He held tight to the former and cast the latter to the wind turning pro after the Walker Cup Match. Colt Knost figured he was good enough to earn a starting time at those major events as a professional. Then life and golf happened and Knost is still waiting to play on the weekend at a major.

He did qualify for the 2012 U.S. Open but missed the cut. He’s still waiting to tee it up in golf’s other majors. I caught up with Colt, currently a member of the PGA TOUR, ranked 81st in the FedEx Cup standings after a strong start to the season, and asked him if he ever regretted the now almost eight year old decision to turn pro,

“I really don’t regret it,” he told me from his Dallas home, “I would have loved to play in The Masters but it was my time to go.

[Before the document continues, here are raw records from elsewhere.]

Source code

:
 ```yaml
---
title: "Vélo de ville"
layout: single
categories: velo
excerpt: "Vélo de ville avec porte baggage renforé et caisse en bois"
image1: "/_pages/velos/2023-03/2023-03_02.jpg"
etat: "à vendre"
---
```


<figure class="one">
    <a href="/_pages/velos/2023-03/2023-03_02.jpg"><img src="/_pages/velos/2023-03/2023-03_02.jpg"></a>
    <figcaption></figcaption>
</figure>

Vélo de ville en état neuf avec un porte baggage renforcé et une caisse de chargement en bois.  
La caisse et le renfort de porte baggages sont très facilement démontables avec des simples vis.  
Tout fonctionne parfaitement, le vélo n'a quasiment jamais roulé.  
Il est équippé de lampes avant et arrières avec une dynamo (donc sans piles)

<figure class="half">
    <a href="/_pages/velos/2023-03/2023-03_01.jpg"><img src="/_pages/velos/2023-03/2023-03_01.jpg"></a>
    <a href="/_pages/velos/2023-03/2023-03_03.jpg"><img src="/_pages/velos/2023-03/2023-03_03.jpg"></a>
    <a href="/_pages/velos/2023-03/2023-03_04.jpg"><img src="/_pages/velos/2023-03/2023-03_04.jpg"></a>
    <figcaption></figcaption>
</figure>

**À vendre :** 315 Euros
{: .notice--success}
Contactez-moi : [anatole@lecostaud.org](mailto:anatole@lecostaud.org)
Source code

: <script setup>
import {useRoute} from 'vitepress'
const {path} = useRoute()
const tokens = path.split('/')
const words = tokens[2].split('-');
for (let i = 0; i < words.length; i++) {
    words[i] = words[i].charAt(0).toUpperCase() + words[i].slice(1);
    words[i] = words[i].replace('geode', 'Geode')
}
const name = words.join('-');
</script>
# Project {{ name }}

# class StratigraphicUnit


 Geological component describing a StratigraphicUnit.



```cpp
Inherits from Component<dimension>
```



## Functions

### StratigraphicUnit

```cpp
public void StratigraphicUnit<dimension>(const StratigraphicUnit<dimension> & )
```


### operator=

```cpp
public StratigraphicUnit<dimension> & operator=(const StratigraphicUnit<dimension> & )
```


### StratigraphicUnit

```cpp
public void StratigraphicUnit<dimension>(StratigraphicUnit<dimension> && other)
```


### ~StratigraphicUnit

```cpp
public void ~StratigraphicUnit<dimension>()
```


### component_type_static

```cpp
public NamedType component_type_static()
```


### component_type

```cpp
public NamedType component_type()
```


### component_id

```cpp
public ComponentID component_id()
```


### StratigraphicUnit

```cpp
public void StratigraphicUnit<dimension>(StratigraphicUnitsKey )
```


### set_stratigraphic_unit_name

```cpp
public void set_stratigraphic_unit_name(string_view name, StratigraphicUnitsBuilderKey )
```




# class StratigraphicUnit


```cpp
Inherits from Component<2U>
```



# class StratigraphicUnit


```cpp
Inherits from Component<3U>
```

My stock wasn’t going to get any higher and I had the opportunity to play in some great events.”

After a disappointing T-85 at the PGA TOUR Qualifying Tournament at the end of 2007 Knost found himself on what was then the Nationwide Tour and that’s where our Golf Channel broadcast team got to know him. He was both full of talent and personality and he quickly became one of our “go to guys” for sound bites, features and technology testing. Good round or bad, he was always friendly, funny and willing to give us some of his time. Sure we showed him on TV because of that but mostly we showed him because he could flat out play. He had success out there, winning twice in 2008 and earning his PGA TOUR card by finishing 6th on the year end money list. But success wasn’t in the cards on tour, at least not then.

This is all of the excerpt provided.